Requirement:
Scan the listing below for lines with "Extends" in them. Give their number and nothing more.

##### Data excerpts

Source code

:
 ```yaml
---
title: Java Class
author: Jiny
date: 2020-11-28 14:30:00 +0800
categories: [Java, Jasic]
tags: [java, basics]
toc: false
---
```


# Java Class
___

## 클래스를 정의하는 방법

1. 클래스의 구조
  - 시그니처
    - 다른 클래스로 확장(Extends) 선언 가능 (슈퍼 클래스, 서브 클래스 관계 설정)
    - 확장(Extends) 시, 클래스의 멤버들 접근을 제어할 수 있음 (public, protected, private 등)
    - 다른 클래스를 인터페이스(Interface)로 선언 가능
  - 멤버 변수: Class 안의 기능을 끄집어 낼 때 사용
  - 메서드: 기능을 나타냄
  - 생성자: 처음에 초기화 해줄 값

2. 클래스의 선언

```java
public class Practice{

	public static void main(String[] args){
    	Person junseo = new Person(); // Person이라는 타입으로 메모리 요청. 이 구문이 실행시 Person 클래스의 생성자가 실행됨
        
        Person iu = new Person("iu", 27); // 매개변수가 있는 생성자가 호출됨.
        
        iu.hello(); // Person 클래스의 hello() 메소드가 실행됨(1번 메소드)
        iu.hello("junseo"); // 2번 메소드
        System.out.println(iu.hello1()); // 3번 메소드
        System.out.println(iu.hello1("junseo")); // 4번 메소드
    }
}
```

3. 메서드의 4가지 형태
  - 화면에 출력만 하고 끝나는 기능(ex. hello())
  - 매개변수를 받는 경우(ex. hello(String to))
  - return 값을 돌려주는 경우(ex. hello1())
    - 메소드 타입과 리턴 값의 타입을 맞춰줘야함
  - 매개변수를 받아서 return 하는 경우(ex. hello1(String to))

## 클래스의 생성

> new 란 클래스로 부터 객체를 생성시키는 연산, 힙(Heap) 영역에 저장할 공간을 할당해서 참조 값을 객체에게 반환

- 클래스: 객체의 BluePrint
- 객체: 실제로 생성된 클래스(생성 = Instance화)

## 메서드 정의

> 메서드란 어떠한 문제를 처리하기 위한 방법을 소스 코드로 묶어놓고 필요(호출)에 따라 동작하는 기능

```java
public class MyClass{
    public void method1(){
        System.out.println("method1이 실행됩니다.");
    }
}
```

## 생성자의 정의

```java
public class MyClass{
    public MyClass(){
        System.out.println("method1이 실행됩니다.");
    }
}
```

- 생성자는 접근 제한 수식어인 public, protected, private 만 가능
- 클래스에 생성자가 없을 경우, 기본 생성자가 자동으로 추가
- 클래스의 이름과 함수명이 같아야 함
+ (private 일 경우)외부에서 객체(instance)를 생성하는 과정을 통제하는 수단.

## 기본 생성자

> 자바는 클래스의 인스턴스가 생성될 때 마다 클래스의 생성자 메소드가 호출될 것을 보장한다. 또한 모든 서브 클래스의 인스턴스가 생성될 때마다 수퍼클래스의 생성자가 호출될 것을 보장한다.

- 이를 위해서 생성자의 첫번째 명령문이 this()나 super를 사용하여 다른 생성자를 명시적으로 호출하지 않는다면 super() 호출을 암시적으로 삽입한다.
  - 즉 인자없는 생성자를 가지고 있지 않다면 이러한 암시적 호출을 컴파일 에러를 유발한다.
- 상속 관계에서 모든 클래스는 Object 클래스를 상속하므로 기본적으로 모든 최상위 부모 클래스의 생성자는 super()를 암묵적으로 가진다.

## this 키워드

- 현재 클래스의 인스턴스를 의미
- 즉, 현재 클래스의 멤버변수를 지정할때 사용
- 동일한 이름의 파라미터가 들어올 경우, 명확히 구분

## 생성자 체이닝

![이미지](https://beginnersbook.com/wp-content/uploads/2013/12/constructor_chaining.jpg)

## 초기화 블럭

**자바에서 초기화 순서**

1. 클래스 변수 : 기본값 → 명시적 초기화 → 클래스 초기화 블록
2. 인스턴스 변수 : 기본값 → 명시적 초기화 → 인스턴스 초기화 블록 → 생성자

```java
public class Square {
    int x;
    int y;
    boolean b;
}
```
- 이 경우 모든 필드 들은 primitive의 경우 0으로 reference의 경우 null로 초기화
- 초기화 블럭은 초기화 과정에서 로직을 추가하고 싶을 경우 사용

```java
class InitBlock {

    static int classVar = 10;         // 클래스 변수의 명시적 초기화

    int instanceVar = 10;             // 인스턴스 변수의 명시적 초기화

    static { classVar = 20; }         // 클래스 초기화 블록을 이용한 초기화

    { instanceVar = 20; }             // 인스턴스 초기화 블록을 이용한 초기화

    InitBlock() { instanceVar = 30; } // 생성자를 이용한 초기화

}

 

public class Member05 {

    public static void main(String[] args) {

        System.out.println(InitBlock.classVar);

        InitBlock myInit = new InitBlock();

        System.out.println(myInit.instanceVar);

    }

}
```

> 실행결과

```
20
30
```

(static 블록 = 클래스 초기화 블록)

##########
##### Data excerpts

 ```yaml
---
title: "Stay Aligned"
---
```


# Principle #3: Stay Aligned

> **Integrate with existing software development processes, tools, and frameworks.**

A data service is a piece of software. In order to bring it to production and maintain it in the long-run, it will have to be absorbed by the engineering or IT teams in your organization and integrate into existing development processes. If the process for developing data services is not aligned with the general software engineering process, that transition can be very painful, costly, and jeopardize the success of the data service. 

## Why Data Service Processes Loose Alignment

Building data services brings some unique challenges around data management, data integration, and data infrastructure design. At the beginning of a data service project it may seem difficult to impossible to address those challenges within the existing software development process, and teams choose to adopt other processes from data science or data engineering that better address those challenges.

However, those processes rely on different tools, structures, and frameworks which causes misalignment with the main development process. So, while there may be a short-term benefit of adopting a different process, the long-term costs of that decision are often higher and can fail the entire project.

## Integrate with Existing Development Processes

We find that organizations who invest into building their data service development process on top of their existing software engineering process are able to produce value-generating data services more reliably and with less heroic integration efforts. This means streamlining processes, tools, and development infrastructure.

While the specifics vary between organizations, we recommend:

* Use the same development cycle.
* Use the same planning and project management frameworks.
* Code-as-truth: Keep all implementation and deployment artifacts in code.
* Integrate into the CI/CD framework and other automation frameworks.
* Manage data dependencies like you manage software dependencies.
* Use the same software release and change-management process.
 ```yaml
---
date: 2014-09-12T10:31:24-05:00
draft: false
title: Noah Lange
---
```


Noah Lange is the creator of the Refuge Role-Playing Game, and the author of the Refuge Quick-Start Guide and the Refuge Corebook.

##########

Solution to the problem:
2